What are the three stages of a file in Git?
Why Interviewers Ask This
This question tests conceptual clarity. Interviewers want to hear a precise, confident definition before moving to more complex Git & GitHub topics. It also reveals how well you can explain technical ideas to non-experts.
Answer
Git has three main areas where files can exist: (1) Working Directory (Working Tree): the actual files on your disk that you edit. Changes here are untracked by Git until you explicitly add them. Files can be untracked (new files Git has never seen) or modified (tracked files that have changed since last commit); (2) Staging Area (Index): a preparation area between the working directory and the repository. You explicitly choose which changes to include in the next commit by running git add.
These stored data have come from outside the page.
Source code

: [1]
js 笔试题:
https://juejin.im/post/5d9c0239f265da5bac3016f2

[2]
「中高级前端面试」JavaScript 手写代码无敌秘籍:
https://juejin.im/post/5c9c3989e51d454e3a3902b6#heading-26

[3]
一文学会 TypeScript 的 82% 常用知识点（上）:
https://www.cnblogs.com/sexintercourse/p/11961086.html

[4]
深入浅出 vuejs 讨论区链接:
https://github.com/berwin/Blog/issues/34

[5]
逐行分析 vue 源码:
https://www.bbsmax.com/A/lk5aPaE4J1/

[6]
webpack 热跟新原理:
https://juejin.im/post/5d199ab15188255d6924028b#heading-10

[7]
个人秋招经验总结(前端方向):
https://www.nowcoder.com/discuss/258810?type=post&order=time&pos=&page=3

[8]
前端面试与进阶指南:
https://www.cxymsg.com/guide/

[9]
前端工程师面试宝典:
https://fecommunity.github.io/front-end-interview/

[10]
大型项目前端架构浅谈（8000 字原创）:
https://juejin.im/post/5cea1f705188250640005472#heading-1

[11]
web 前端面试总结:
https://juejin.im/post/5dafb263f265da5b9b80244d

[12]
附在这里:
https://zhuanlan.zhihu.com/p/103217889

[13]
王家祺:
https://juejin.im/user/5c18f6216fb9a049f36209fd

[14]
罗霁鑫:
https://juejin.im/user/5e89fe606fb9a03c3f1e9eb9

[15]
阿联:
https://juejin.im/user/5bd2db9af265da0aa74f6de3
The staging area lets you craft precise commits — you can stage only part of a file's changes, stage some files but not others. git add file.txt moves changes to staging; (3) Repository (.git directory): the permanent, versioned history. git commit takes everything in the staging area and creates a commit in the repository. The transition: Working Directory → (git add) → Staging Area → (git commit) → Repository. View which stage files are in: git status. View staged changes: git diff --staged. View unstaged changes: git diff.
Pro Tip
If you're unsure about a detail, say so honestly and explain your reasoning. Interviewers respect candidates who can think through uncertainty rather than bluffing.